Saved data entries
################

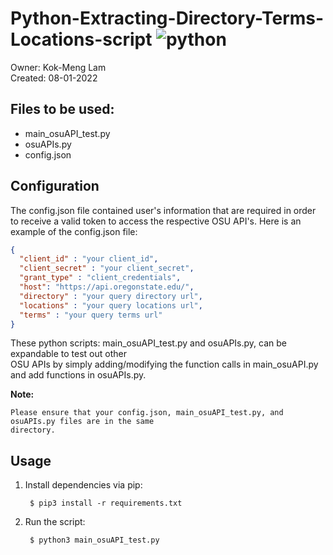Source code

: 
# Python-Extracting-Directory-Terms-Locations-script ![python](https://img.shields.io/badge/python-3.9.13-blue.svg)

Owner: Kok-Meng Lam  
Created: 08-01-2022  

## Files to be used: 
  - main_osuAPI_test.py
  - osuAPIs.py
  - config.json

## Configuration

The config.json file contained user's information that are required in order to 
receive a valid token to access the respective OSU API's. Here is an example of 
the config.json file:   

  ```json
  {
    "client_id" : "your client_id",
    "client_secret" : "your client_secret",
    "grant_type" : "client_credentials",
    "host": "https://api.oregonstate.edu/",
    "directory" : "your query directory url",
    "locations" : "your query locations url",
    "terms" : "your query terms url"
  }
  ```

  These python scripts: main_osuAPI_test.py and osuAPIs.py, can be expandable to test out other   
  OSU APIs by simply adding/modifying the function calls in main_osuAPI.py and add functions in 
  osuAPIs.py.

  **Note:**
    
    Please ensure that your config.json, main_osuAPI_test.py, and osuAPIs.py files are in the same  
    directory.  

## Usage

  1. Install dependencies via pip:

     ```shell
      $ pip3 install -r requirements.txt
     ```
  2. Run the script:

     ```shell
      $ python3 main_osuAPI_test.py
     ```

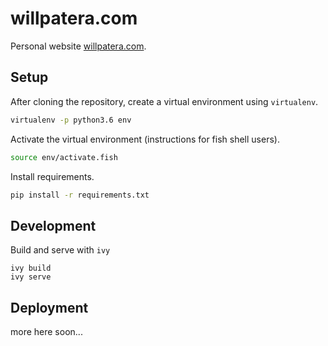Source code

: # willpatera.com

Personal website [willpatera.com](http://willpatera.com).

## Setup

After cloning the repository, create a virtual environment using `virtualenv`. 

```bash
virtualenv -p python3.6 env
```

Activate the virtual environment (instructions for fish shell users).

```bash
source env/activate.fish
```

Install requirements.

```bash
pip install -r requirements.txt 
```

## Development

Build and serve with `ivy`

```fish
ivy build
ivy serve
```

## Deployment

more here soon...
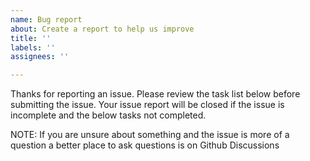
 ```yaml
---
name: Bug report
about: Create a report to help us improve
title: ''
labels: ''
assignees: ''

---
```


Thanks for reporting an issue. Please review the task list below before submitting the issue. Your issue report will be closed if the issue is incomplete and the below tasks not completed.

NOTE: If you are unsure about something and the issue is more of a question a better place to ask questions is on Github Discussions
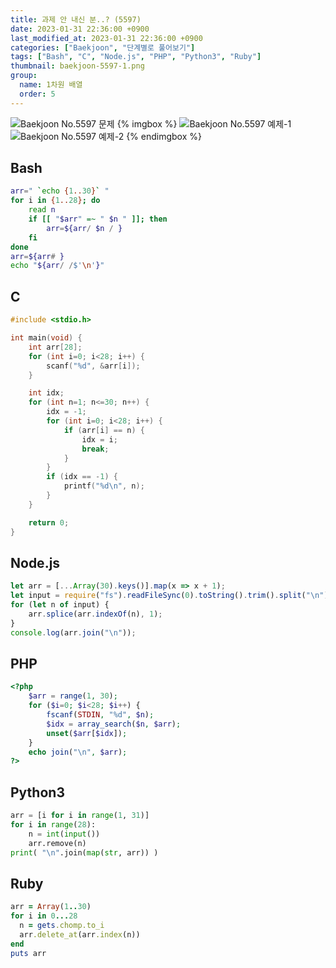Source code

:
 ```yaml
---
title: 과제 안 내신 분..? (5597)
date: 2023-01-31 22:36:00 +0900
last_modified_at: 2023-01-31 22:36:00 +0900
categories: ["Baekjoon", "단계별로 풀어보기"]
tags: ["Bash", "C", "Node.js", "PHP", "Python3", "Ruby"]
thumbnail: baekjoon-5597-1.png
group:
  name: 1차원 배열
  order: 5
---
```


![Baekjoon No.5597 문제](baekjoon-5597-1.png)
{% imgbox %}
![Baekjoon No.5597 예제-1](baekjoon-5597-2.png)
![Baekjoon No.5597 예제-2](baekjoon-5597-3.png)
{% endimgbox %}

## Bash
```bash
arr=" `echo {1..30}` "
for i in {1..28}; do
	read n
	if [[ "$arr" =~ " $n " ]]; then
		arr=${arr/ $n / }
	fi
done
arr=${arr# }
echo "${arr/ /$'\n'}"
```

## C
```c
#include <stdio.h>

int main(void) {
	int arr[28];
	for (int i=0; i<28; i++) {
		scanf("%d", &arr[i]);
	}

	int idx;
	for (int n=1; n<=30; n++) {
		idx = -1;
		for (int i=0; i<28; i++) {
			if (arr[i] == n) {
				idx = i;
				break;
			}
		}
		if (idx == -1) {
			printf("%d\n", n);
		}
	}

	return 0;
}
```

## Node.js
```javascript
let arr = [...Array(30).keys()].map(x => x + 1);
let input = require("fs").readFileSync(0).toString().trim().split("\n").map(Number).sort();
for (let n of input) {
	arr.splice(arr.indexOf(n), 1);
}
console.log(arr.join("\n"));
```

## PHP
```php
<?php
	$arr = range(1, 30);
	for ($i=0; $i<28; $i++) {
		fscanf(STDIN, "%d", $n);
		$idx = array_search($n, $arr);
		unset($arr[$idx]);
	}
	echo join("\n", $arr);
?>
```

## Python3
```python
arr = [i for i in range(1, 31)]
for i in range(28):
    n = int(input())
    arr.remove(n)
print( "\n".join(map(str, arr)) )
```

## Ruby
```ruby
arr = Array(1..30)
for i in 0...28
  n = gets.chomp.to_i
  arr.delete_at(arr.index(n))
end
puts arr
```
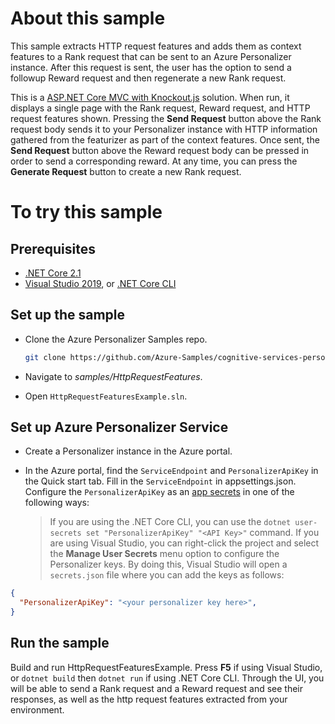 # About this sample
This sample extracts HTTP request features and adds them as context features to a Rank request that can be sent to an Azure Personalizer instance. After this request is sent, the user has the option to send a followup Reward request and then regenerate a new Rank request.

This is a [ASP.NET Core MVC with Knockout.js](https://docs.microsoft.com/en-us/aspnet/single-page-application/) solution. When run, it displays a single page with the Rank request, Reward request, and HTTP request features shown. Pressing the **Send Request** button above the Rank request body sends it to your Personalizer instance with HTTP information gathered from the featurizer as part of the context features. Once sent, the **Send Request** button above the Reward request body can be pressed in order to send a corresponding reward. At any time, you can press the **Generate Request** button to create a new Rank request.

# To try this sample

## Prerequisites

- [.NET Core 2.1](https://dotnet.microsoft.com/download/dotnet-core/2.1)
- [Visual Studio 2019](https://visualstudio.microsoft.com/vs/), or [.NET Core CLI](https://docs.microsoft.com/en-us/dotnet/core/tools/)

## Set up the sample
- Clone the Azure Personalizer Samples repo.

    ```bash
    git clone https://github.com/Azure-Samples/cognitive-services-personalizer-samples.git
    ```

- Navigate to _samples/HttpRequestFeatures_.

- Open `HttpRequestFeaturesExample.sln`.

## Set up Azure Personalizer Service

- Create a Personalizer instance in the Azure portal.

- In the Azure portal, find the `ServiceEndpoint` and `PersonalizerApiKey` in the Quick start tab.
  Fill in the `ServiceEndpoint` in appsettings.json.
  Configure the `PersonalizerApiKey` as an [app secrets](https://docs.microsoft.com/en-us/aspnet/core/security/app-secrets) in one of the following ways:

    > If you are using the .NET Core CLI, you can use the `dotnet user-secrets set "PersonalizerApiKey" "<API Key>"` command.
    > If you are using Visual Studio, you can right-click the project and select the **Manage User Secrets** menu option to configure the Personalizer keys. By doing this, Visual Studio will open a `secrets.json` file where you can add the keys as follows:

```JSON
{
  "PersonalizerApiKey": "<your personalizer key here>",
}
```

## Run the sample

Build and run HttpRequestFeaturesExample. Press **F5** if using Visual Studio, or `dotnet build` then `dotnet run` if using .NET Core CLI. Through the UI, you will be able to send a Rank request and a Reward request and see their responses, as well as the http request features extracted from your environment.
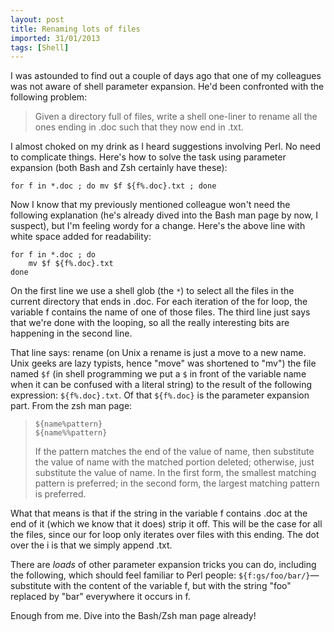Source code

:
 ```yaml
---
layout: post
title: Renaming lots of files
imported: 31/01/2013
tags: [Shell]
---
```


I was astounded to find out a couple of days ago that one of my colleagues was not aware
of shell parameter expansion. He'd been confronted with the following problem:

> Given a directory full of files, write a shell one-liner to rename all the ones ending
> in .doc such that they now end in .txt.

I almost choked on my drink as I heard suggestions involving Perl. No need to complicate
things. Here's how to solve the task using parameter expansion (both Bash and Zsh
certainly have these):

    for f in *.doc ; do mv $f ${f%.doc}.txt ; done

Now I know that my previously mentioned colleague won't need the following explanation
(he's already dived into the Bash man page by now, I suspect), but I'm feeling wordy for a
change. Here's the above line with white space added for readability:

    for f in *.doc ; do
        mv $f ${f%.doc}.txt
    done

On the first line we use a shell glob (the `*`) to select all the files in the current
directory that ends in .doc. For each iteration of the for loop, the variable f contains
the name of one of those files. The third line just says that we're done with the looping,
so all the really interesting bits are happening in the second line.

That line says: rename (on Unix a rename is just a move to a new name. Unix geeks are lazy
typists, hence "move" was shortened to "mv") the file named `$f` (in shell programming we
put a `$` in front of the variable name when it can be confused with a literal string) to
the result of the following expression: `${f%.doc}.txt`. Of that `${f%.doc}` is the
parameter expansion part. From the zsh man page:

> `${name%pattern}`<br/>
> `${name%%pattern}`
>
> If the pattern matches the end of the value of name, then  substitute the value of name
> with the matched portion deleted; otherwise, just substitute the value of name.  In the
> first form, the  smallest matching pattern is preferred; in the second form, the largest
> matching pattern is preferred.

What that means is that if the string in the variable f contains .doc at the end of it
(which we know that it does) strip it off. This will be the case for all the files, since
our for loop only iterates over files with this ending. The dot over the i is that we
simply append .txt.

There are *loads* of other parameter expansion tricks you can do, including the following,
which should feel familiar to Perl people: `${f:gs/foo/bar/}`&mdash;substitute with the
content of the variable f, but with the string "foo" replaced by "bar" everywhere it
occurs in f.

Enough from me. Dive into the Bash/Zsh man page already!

################

= What is needed =
Search the records for the word "ending". Copy every line that has it.

= Your response =
> Given a directory full of files, write a shell one-liner to rename all the ones ending
our for loop only iterates over files with this ending. The dot over the i is that we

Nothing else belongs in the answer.